▶ What this task involves: I need every line from the start of the material below up to and including the line containing "## Overview", restated exactly, with the pictures omitted.
── Study material
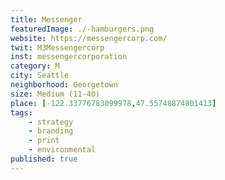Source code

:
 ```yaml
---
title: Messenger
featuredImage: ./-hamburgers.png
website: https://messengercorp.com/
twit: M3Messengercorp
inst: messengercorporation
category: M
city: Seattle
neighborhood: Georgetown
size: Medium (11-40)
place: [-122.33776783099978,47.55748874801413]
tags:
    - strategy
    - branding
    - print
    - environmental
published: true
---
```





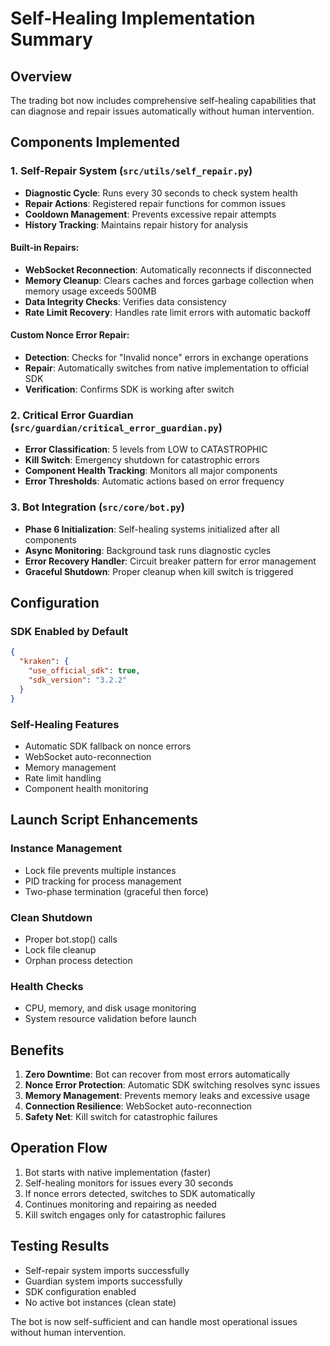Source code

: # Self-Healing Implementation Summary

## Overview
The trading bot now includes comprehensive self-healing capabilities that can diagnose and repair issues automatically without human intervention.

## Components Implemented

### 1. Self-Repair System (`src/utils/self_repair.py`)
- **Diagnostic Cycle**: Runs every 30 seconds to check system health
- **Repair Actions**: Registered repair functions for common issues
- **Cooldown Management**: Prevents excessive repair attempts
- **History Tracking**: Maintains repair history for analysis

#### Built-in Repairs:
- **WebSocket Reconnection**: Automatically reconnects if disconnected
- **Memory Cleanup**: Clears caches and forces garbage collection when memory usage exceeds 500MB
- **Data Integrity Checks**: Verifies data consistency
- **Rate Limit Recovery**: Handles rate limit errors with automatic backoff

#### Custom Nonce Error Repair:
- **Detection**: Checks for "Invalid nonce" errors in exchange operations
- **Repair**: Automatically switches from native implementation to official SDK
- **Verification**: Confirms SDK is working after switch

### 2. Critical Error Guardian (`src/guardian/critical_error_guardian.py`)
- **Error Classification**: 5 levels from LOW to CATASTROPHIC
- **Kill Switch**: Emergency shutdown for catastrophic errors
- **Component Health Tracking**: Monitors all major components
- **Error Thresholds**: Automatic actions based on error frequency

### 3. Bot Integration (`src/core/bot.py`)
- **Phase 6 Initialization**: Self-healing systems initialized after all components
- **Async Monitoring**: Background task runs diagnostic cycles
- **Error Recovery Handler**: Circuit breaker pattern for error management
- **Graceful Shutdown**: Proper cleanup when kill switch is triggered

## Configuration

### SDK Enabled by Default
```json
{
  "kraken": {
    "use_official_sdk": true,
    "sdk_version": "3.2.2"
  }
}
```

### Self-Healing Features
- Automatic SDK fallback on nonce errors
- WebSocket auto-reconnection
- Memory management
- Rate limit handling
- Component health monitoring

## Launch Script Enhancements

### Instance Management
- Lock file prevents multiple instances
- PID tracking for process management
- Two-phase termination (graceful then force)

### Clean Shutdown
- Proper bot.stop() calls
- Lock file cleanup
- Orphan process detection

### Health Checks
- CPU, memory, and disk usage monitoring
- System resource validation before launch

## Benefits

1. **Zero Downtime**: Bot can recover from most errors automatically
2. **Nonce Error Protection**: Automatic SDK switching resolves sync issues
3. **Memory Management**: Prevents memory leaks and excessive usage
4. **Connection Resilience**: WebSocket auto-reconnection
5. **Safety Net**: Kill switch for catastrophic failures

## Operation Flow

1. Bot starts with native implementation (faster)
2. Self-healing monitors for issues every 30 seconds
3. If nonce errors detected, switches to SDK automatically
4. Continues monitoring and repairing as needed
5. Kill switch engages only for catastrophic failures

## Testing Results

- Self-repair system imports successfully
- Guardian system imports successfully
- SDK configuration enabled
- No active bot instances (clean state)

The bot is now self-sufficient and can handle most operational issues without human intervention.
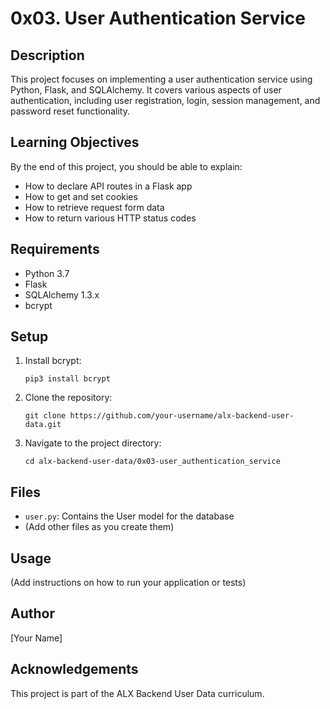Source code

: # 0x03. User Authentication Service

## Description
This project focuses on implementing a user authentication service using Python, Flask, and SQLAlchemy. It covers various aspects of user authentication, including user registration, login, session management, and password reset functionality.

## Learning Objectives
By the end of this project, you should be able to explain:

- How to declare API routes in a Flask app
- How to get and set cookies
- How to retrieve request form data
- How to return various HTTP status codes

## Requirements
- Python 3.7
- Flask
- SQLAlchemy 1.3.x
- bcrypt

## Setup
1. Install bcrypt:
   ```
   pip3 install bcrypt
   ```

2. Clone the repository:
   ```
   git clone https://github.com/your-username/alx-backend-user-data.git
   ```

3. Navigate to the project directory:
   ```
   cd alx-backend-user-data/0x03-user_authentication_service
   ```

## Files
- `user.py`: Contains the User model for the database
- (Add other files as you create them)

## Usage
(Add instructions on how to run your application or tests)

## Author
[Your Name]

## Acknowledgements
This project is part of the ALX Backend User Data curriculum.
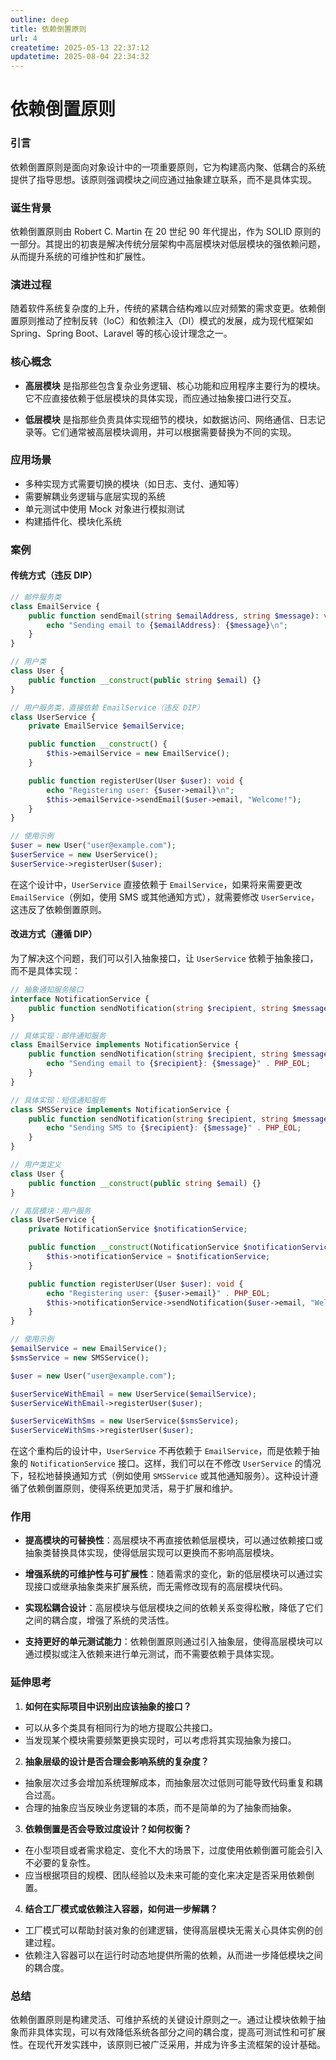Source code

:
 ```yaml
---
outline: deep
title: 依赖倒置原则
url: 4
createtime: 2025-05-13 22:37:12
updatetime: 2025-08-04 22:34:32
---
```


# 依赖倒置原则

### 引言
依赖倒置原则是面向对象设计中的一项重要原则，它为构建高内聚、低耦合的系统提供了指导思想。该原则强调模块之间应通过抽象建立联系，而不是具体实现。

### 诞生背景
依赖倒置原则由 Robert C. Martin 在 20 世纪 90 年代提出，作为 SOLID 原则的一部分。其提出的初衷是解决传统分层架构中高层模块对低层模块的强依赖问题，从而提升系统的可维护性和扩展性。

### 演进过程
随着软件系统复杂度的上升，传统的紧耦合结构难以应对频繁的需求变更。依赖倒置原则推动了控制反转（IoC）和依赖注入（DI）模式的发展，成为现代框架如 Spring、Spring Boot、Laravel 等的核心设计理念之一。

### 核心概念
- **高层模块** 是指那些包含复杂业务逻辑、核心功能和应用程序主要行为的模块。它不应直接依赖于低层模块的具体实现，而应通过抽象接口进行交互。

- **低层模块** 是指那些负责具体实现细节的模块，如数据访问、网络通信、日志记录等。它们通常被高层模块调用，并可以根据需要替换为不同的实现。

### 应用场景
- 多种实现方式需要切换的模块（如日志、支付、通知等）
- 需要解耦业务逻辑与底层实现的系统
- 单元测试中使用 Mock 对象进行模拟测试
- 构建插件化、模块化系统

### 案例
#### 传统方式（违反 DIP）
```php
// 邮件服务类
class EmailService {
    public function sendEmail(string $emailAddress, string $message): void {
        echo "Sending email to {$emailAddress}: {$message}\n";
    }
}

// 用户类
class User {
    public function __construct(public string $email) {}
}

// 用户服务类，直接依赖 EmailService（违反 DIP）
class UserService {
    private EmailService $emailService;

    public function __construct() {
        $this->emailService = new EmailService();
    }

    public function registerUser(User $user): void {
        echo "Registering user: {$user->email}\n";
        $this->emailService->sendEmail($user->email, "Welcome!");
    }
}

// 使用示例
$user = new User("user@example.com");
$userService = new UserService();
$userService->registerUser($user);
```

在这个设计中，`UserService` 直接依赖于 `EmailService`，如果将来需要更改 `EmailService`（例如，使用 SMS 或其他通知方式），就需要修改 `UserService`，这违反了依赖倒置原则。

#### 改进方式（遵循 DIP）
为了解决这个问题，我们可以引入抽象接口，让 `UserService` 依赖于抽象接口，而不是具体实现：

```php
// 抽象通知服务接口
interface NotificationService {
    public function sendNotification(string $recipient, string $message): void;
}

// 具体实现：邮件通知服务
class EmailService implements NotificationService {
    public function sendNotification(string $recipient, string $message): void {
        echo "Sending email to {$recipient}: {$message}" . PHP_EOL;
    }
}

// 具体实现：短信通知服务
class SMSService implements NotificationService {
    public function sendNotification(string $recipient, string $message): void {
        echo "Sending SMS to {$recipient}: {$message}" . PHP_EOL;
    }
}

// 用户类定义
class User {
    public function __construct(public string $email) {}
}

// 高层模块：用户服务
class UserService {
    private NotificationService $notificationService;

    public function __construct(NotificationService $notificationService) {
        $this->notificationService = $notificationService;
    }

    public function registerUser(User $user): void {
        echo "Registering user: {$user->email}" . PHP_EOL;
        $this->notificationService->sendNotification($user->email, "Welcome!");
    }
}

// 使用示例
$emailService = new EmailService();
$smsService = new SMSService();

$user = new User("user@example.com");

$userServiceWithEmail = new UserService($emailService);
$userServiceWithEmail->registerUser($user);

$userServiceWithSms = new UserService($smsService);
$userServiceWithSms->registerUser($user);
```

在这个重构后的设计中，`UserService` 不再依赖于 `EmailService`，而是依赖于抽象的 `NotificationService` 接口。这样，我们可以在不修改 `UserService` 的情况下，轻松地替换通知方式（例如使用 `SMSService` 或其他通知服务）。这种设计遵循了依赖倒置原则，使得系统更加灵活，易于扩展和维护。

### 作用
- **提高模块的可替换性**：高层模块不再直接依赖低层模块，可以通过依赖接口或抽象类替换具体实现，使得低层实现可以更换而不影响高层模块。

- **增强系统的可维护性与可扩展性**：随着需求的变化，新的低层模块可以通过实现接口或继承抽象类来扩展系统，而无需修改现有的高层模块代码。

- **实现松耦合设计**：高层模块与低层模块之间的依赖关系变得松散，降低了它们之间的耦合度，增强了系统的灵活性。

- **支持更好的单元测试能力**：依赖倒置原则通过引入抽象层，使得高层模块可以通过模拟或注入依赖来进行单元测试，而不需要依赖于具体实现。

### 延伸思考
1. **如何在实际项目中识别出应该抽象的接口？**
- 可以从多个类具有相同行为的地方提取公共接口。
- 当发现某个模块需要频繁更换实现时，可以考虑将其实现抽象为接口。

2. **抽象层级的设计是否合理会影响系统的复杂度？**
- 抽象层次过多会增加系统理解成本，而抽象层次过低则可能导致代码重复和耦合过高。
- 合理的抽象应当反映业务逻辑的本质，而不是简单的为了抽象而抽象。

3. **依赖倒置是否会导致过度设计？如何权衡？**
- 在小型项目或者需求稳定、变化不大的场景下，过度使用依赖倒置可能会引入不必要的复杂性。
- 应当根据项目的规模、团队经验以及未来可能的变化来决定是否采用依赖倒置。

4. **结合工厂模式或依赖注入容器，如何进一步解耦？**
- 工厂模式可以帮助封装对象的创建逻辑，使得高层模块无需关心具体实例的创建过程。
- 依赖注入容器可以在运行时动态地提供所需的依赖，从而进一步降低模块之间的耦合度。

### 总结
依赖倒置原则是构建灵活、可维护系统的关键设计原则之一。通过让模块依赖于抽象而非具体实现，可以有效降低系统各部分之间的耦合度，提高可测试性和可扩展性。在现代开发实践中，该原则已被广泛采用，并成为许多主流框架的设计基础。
────
▶ Answer to the problem:
Source code

:
 ```yaml
---
title: Messenger
featuredImage: ./-hamburgers.png
website: https://messengercorp.com/
twit: M3Messengercorp
inst: messengercorporation
category: M
city: Seattle
neighborhood: Georgetown
size: Medium (11-40)
place: [-122.33776783099978,47.55748874801413]
tags:
    - strategy
    - branding
    - print
    - environmental
published: true
---
```





Source code

: # Self-Healing Implementation Summary

## Overview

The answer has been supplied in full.